* [Problem details]: When you write out the records, keep every word exact and drop the pictures.

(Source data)
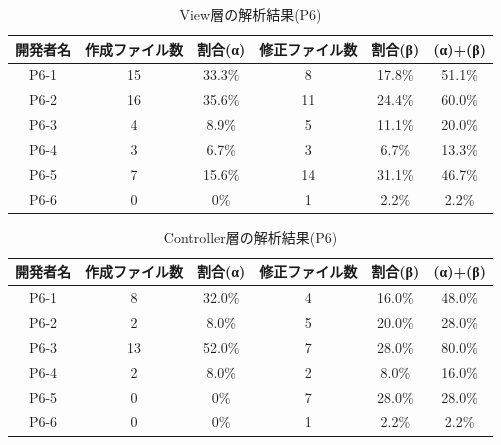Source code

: \documentclass{funthesis}
\begin{document}
\begin{table}[H]
  \begin{center}
\begin{tabular}{|c|c|c|c|c||c|}\hline
開発者名&作成ファイル数&割合(α)&修正ファイル数&割合(β)&(α)+(β)\\ \hline
P6-1 & 15 & 33.3\% & 8 & 17.8\% & 51.1\%\\ \hline \hline
P6-2 & 16 & 35.6\% & 11 & 24.4\% & 60.0\%\\ \hline \hline
P6-3 & 4 & 8.9\% & 5 & 11.1\% & 20.0\%\\ \hline \hline
P6-4 & 3 & 6.7\% & 3 & 6.7\% & 13.3\%\\ \hline \hline
P6-5 & 7 & 15.6\% & 14 & 31.1\% & 46.7\%\\ \hline \hline
P6-6 & 0 & 0\% & 1 & 2.2\% & 2.2\%\\ \hline 
\end{tabular}    
\caption{View層の解析結果(P6)}    \label{sample}
  \end{center}
\end{table}\begin{table}[H]
  \begin{center}
\begin{tabular}{|c|c|c|c|c||c|}\hline
開発者名&作成ファイル数&割合(α)&修正ファイル数&割合(β)&(α)+(β)\\ \hline
P6-1 & 8 & 32.0\% & 4 & 16.0\% & 48.0\%\\ \hline \hline
P6-2 & 2 & 8.0\% & 5 & 20.0\% & 28.0\%\\ \hline \hline
P6-3 & 13 & 52.0\% & 7 & 28.0\% & 80.0\%\\ \hline \hline
P6-4 & 2 & 8.0\% & 2 & 8.0\% & 16.0\%\\ \hline \hline
P6-5 & 0 & 0\% & 7 & 28.0\% & 28.0\%\\ \hline \hline
P6-6 & 0 & 0\% & 1 & 2.2\% & 2.2\%\\ \hline 
\end{tabular}    
\caption{Controller層の解析結果(P6)}    \label{sample}
  \end{center}
\end{table}
\end{document}
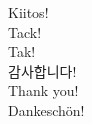 \documentclass[
  9pt
  , table
  , ignorenonframetext
]{beamer}
\begin{document}


\begin{frame}[plain]
  \begin{center}
    {\LARGE Kiitos!}  \\\vspace{6mm}
    {\LARGE Tack!}  \\\vspace{6mm}
    {\LARGE Tak!}  \\\vspace{6mm}
    {\LARGE 감사합니다!}\\\vspace{6mm}
    {\LARGE Thank you!}  \\\vspace{6mm}
    {\LARGE Dankesch\"on!} \\\vspace{6mm}
    {\LARGE \smiley } 
  \end{center}
  
\end{frame}
\end{document}
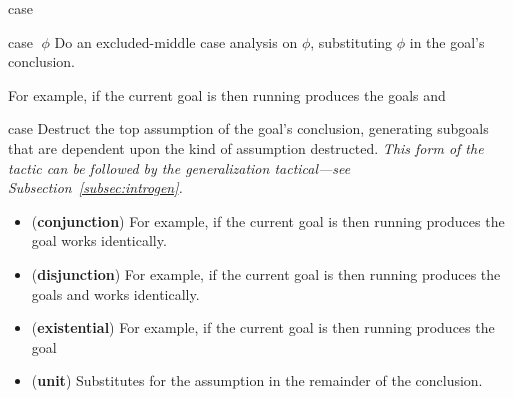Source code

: \begin{tactic}{case}
  \begin{tsyntax}{case $\;\phi$}
    Do an excluded-middle case analysis on $\phi$, substituting $\phi$
    in the goal's conclusion.

    For example, if the current goal is
     then
    running 
    produces the goals
    and
  \end{tsyntax}

  \begin{tsyntax}{case}
    Destruct the top assumption of the goal's conclusion, generating
    subgoals that are dependent upon the kind of assumption
    destructed. \emph{This form of the tactic can be followed by
    the generalization tactical---see Subsection~\ref{subsec:introgen}.}

    \begin{itemize}
    \item (\textbf{conjunction})
    For example, if the current goal is
     then
    running 
    produces the goal
    \ec{&&} works identically.

    \item (\textbf{disjunction})
    For example, if the current goal is
     then
    running 
    produces the goals
    and
    \ec{||} works identically.

    \item (\textbf{existential})
    For example, if the current goal is
     then
    running 
    produces the goal

    \item (\textbf{unit}) Substitutes  for the assumption in
      the remainder of the conclusion.


\end{itemize}
\end{tsyntax}
\end{tactic}
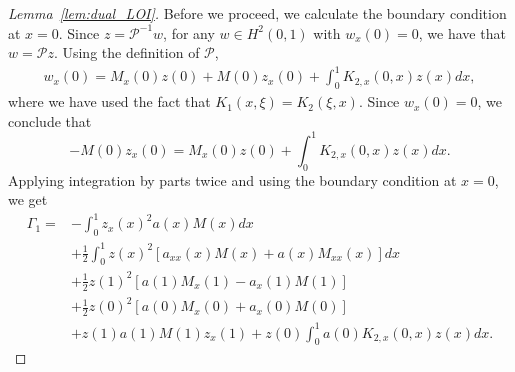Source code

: \documentclass[US letter, 9 pt, conference]{ieeeconf}  \usepackage{setspace}
\newcommand{\igzo}{\int_0^1}
\newcommand{\pop}{\mathcal{P}}
\newcommand{\pinv}{\mathcal{P}^{-1}}
\begin{document}
\begin{proof}[Lemma~\ref{lem:dual_LOI}]
Before we proceed, we calculate the boundary condition at $x=0$. Since $z=\pinv w$, for any $w\in H^2(0,1)$ with $w_x(0)=0$, we have that $w=\pop z$. Using the definition of $\pop$,
\begin{align*}
w_x(0)=M_x(0)z(0)+M(0)z_x(0)+\igzo K_{2,x}(0,x)z(x)dx,
\end{align*} where we have used the fact that $K_1(x,\xi)=K_2(\xi,x)$. Since $w_x(0)=0$, we conclude that
\begin{equation}\label{eqn:dual:BC}
-M(0)z_x(0)=M_x(0)z(0)+\igzo K_{2,x}(0,x)z(x)dx.
\end{equation} Applying integration by parts twice and using the boundary condition at $x=0$, we get
\begin{align*}
\Gamma_1 =& -\igzo z_x(x)^2 a(x)M(x)dx \\
&+ \frac{1}{2}\igzo z(x)^2 \left[a_{xx}(x)M(x)+a(x)M_{xx}(x) \right]dx \\
&+ \frac{1}{2}z(1)^2 \left[a(1)M_x(1)-a_x(1)M(1) \right] \\
&+ \frac{1}{2} z(0)^2 \left[a(0)M_x(0)+a_x(0)M(0) \right] \\
&+z(1)a(1)M(1)z_x(1)+z(0)\igzo a(0)K_{2,x}(0,x)z(x)dx.
\end{align*}
 

\end{proof}
\end{document}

* [Exercise output]:
Source code

: \documentclass{funthesis}
\begin{document}
\begin{table}[H]
  \begin{center}
\begin{tabular}{|c|c|c|c|c||c|}\hline
開発者名&作成ファイル数&割合(α)&修正ファイル数&割合(β)&(α)+(β)\\ \hline
P6-1 & 15 & 33.3\% & 8 & 17.8\% & 51.1\%\\ \hline \hline
P6-2 & 16 & 35.6\% & 11 & 24.4\% & 60.0\%\\ \hline \hline
P6-3 & 4 & 8.9\% & 5 & 11.1\% & 20.0\%\\ \hline \hline
P6-4 & 3 & 6.7\% & 3 & 6.7\% & 13.3\%\\ \hline \hline
P6-5 & 7 & 15.6\% & 14 & 31.1\% & 46.7\%\\ \hline \hline
P6-6 & 0 & 0\% & 1 & 2.2\% & 2.2\%\\ \hline 
\end{tabular}    
\caption{View層の解析結果(P6)}    \label{sample}
  \end{center}
\end{table}\begin{table}[H]
  \begin{center}
\begin{tabular}{|c|c|c|c|c||c|}\hline
開発者名&作成ファイル数&割合(α)&修正ファイル数&割合(β)&(α)+(β)\\ \hline
P6-1 & 8 & 32.0\% & 4 & 16.0\% & 48.0\%\\ \hline \hline
P6-2 & 2 & 8.0\% & 5 & 20.0\% & 28.0\%\\ \hline \hline
P6-3 & 13 & 52.0\% & 7 & 28.0\% & 80.0\%\\ \hline \hline
P6-4 & 2 & 8.0\% & 2 & 8.0\% & 16.0\%\\ \hline \hline
P6-5 & 0 & 0\% & 7 & 28.0\% & 28.0\%\\ \hline \hline
P6-6 & 0 & 0\% & 1 & 2.2\% & 2.2\%\\ \hline 
\end{tabular}    
\caption{Controller層の解析結果(P6)}    \label{sample}
  \end{center}
\end{table}
\end{document}
 \documentclass[
  9pt
  , table
  , ignorenonframetext
]{beamer}
\begin{document}


\begin{frame}[plain]
  \begin{center}
    {\LARGE Kiitos!}  \\\vspace{6mm}
    {\LARGE Tack!}  \\\vspace{6mm}
    {\LARGE Tak!}  \\\vspace{6mm}
    {\LARGE 감사합니다!}\\\vspace{6mm}
    {\LARGE Thank you!}  \\\vspace{6mm}
    {\LARGE Dankesch\"on!} \\\vspace{6mm}
    {\LARGE \smiley } 
  \end{center}
  
\end{frame}
\end{document}
Source code

: \begin{tactic}{case}
  \begin{tsyntax}{case $\;\phi$}
    Do an excluded-middle case analysis on $\phi$, substituting $\phi$
    in the goal's conclusion.

    For example, if the current goal is
     then
    running 
    produces the goals
    and
  \end{tsyntax}

  \begin{tsyntax}{case}
    Destruct the top assumption of the goal's conclusion, generating
    subgoals that are dependent upon the kind of assumption
    destructed. \emph{This form of the tactic can be followed by
    the generalization tactical---see Subsection~\ref{subsec:introgen}.}

    \begin{itemize}
    \item (\textbf{conjunction})
    For example, if the current goal is
     then
    running 
    produces the goal
    \ec{&&} works identically.

    \item (\textbf{disjunction})
    For example, if the current goal is
     then
    running 
    produces the goals
    and
    \ec{||} works identically.

    \item (\textbf{existential})
    For example, if the current goal is
     then
    running 
    produces the goal

    \item (\textbf{unit}) Substitutes  for the assumption in
      the remainder of the conclusion.


\end{itemize}
\end{tsyntax}
\end{tactic}
Source code

: \documentclass[US letter, 9 pt, conference]{ieeeconf}  \usepackage{setspace}
\newcommand{\igzo}{\int_0^1}
\newcommand{\pop}{\mathcal{P}}
\newcommand{\pinv}{\mathcal{P}^{-1}}
\begin{document}
\begin{proof}[Lemma~\ref{lem:dual_LOI}]
Before we proceed, we calculate the boundary condition at $x=0$. Since $z=\pinv w$, for any $w\in H^2(0,1)$ with $w_x(0)=0$, we have that $w=\pop z$. Using the definition of $\pop$,
\begin{align*}
w_x(0)=M_x(0)z(0)+M(0)z_x(0)+\igzo K_{2,x}(0,x)z(x)dx,
\end{align*} where we have used the fact that $K_1(x,\xi)=K_2(\xi,x)$. Since $w_x(0)=0$, we conclude that
\begin{equation}\label{eqn:dual:BC}
-M(0)z_x(0)=M_x(0)z(0)+\igzo K_{2,x}(0,x)z(x)dx.
\end{equation} Applying integration by parts twice and using the boundary condition at $x=0$, we get
\begin{align*}
\Gamma_1 =& -\igzo z_x(x)^2 a(x)M(x)dx \\
&+ \frac{1}{2}\igzo z(x)^2 \left[a_{xx}(x)M(x)+a(x)M_{xx}(x) \right]dx \\
&+ \frac{1}{2}z(1)^2 \left[a(1)M_x(1)-a_x(1)M(1) \right] \\
&+ \frac{1}{2} z(0)^2 \left[a(0)M_x(0)+a_x(0)M(0) \right] \\
&+z(1)a(1)M(1)z_x(1)+z(0)\igzo a(0)K_{2,x}(0,x)z(x)dx.
\end{align*}
 

\end{proof}
\end{document}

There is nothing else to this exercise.